Q:  Are you anticipating additional challenges for the new product that is different from beer?

A:  We talked to quite a few breweries that are making cold press coffee. It has its own set of challenges for the shelf life of beans, if you’re roasting, it’s 30 days.  In that sense, it’s tough to manage. That’s a short product life. For cold brew coffee in package form, it’s all over the place on how long the product lasts. Depending on how big you get, national logistics to get your product on the shelf, it can take a month to 6 weeks, if you’re shipping your product across the country. It can be over a month old by the time you get it on the shelf.

One thing I learned when it comes to beer, wine, or whiskey, is that a restaurant can have multiple products. Typically a restaurant will have one kind of coffee, and they don’t even advertise it. I think with a cold brew package, the restaurant could carry a couple. Usually, they wouldn’t be offering multiple company cold brews. That would be a tough market to carry for one restaurant. But off-premise, the battleground is with the big companies and fighting for shelf space. A lot of specialty stores have a wide collection of cold brews from specialty grocers. They will carry different brands, flavorings, organic, or fair trade. You have to focus at a high level to grow this type of product. My fear is if you grow this too much, at some point will you be unfair to your brewery, because you’re focusing on cold brew. It’s going to be a balancing act. 

 

Q:  Are you able to exploit existing synergies in the brewery to help your transition into this new market segment? 

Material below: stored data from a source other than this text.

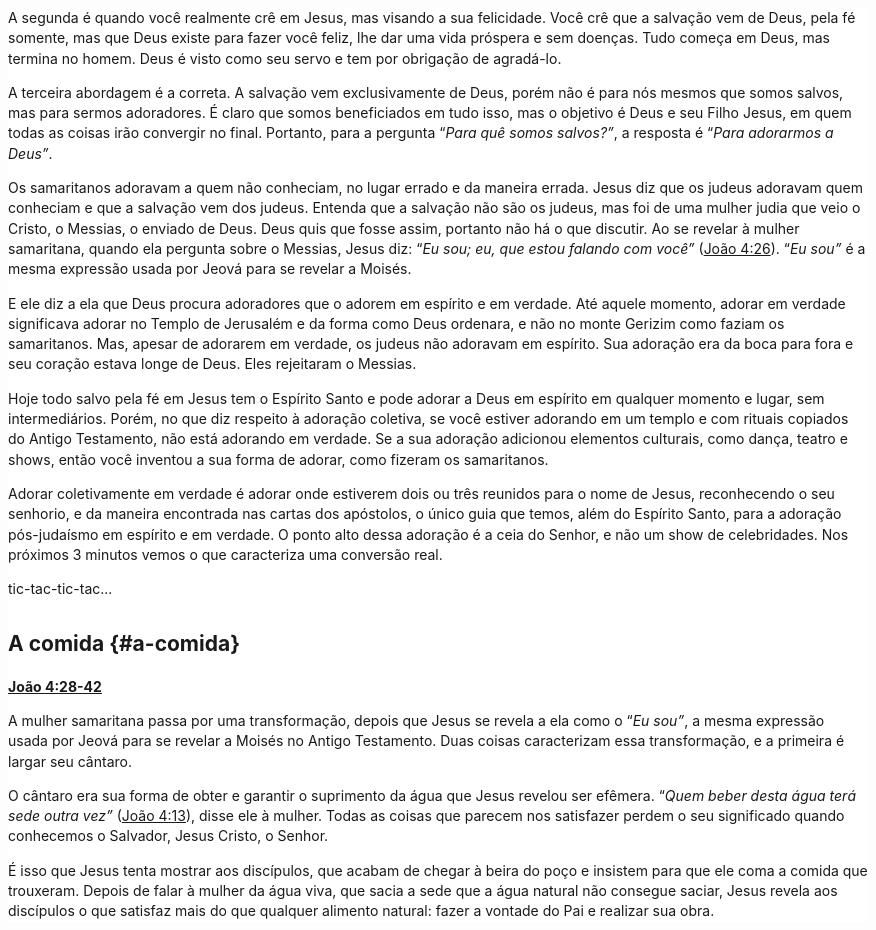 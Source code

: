 A segunda é quando você realmente crê em Jesus, mas visando a sua felicidade. Você crê que a salvação vem de Deus, pela fé somente, mas que Deus existe para fazer você feliz, lhe dar uma vida próspera e sem doenças. Tudo começa em Deus, mas termina no homem. Deus é visto como seu servo e tem por obrigação de agradá-lo.

A terceira abordagem é a correta. A salvação vem exclusivamente de Deus, porém não é para nós mesmos que somos salvos, mas para sermos adoradores. É claro que somos beneficiados em tudo isso, mas o objetivo é Deus e seu Filho Jesus, em quem todas as coisas irão convergir no final. Portanto, para a pergunta “_Para quê somos salvos?”_, a resposta é “_Para adorarmos a Deus”_.

Os samaritanos adoravam a quem não conheciam, no lugar errado e da maneira errada. Jesus diz que os judeus adoravam quem conheciam e que a salvação vem dos judeus. Entenda que a salvação não são os judeus, mas foi de uma mulher judia que veio o Cristo, o Messias, o enviado de Deus. Deus quis que fosse assim, portanto não há o que discutir. Ao se revelar à mulher samaritana, quando ela pergunta sobre o Messias, Jesus diz: “_Eu sou; eu, que estou falando com você”_ ([João 4:26](http://mysword.info/b?r=Joh_4:26)). “_Eu sou”_ é a mesma expressão usada por Jeová para se revelar a Moisés.

E ele diz a ela que Deus procura adoradores que o adorem em espírito e em verdade. Até aquele momento, adorar em verdade significava adorar no Templo de Jerusalém e da forma como Deus ordenara, e não no monte Gerizim como faziam os samaritanos. Mas, apesar de adorarem em verdade, os judeus não adoravam em espírito. Sua adoração era da boca para fora e seu coração estava longe de Deus. Eles rejeitaram o Messias.

Hoje todo salvo pela fé em Jesus tem o Espírito Santo e pode adorar a Deus em espírito em qualquer momento e lugar, sem intermediários. Porém, no que diz respeito à adoração coletiva, se você estiver adorando em um templo e com rituais copiados do Antigo Testamento, não está adorando em verdade. Se a sua adoração adicionou elementos culturais, como dança, teatro e shows, então você inventou a sua forma de adorar, como fizeram os samaritanos.

Adorar coletivamente em verdade é adorar onde estiverem dois ou três reunidos para o nome de Jesus, reconhecendo o seu senhorio, e da maneira encontrada nas cartas dos apóstolos, o único guia que temos, além do Espírito Santo, para a adoração pós-judaísmo em espírito e em verdade. O ponto alto dessa adoração é a ceia do Senhor, e não um show de celebridades. Nos próximos 3 minutos vemos o que caracteriza uma conversão real.

tic-tac-tic-tac...

## A comida {#a-comida}

[**João 4:28-42**](http://mysword.info/b?r=Joh_4:28-42)

A mulher samaritana passa por uma transformação, depois que Jesus se revela a ela como o “_Eu sou”_, a mesma expressão usada por Jeová para se revelar a Moisés no Antigo Testamento. Duas coisas caracterizam essa transformação, e a primeira é largar seu cântaro.

O cântaro era sua forma de obter e garantir o suprimento da água que Jesus revelou ser efêmera. “_Quem beber desta água terá sede outra vez”_ ([João 4:13](http://mysword.info/b?r=Joh_4:13)), disse ele à mulher. Todas as coisas que parecem nos satisfazer perdem o seu significado quando conhecemos o Salvador, Jesus Cristo, o Senhor.

É isso que Jesus tenta mostrar aos discípulos, que acabam de chegar à beira do poço e insistem para que ele coma a comida que trouxeram. Depois de falar à mulher da água viva, que sacia a sede que a água natural não consegue saciar, Jesus revela aos discípulos o que satisfaz mais do que qualquer alimento natural: fazer a vontade do Pai e realizar sua obra.
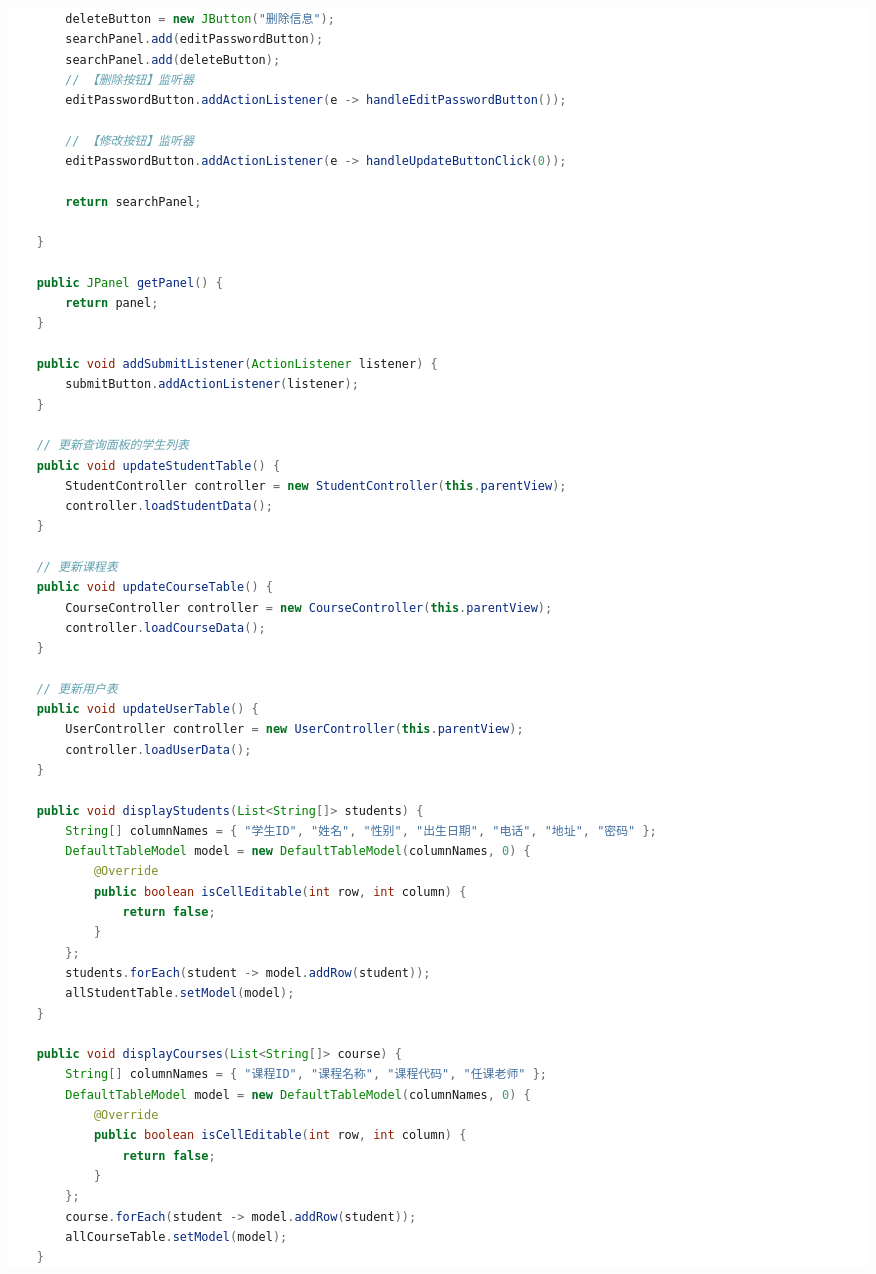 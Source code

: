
 ```java
		deleteButton = new JButton("删除信息");
		searchPanel.add(editPasswordButton);
		searchPanel.add(deleteButton);
		// 【删除按钮】监听器
		editPasswordButton.addActionListener(e -> handleEditPasswordButton());

		// 【修改按钮】监听器
		editPasswordButton.addActionListener(e -> handleUpdateButtonClick(0));

		return searchPanel;

	}

	public JPanel getPanel() {
		return panel;
	}

	public void addSubmitListener(ActionListener listener) {
		submitButton.addActionListener(listener);
	}

	// 更新查询面板的学生列表
	public void updateStudentTable() {
		StudentController controller = new StudentController(this.parentView);
		controller.loadStudentData();
	}

	// 更新课程表
	public void updateCourseTable() {
		CourseController controller = new CourseController(this.parentView);
		controller.loadCourseData();
	}

	// 更新用户表
	public void updateUserTable() {
		UserController controller = new UserController(this.parentView);
		controller.loadUserData();
	}

	public void displayStudents(List<String[]> students) {
		String[] columnNames = { "学生ID", "姓名", "性别", "出生日期", "电话", "地址", "密码" };
		DefaultTableModel model = new DefaultTableModel(columnNames, 0) {
			@Override
			public boolean isCellEditable(int row, int column) {
				return false;
			}
		};
		students.forEach(student -> model.addRow(student));
		allStudentTable.setModel(model);
	}

	public void displayCourses(List<String[]> course) {
		String[] columnNames = { "课程ID", "课程名称", "课程代码", "任课老师" };
		DefaultTableModel model = new DefaultTableModel(columnNames, 0) {
			@Override
			public boolean isCellEditable(int row, int column) {
				return false;
			}
		};
		course.forEach(student -> model.addRow(student));
		allCourseTable.setModel(model);
	}

```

A:  Water bottle companies are not in the business of packaging water. They’re in the business of selling plastic. They’re not making anything. Soda production takes a day. Everything is so short compared to brewing beer. None of us really realized that until seltzer came out. A brewery is perfectly set up for any kind of beverage. We also looked into making ice tea. The mash tun is a giant tea filter. We have all the chilling necessary, so we have everything in place. We know quality from a shelf-stability standpoint. Everything comes down to process and equipment. 

Kegs standing in front of MARKS made steel brewing tanks.

Q:  What steps will you take to mitigate the risk of this new venture? 

A:  What’s crazy for us craft brewers to realize is that beer takes a really long time to make. In the alcoholic beverage world, compare the beer brewing time to making wine or spirits. We are fortunate to turn our tanks over relatively quickly. But now looking at seltzer or ice tea, it’s a 1 to 2 day production time. Our overhead is 1.5 times our ingredient price. Can you imagine if our ingredient price was 3xs our overhead? At that point, it would be extremely profitable if you’re able to sell it successfully. 

 

Q:  Will you able to utilize and cross-train your existing brewers, or are you having to recruit new employees with a coffee background? 

A:  We can cross-train no problem. People always tell us how cool it is that we found our passion. Beer is pretty easy to get passionate about. The same thing goes with coffee. Most people love coffee. So if you have a great product that you like, it’s really easy to learn. It’s a perfect thing for a brewer, a match made in heaven. No brewery out there should say, no, you can’t make cold brew coffee. You already have the equipment. It’s so similar and translates. 

 

Q:  Any advice you would give to another brewery thinking of diversifying into a new market segment like cold brew coffee?

A:  Its way easier to make it then sell it!  Making it is a piece of cake. Not saying it is easy to make coffee. There are highly skilled people, not just the roaster or the barista, that make sure that’s the best cup of coffee it can be. As brewers, we have a huge head start at making coffee, ice tea, or hard seltzer. We have all the stainless steel processing equipment, some hard assets, and leverage.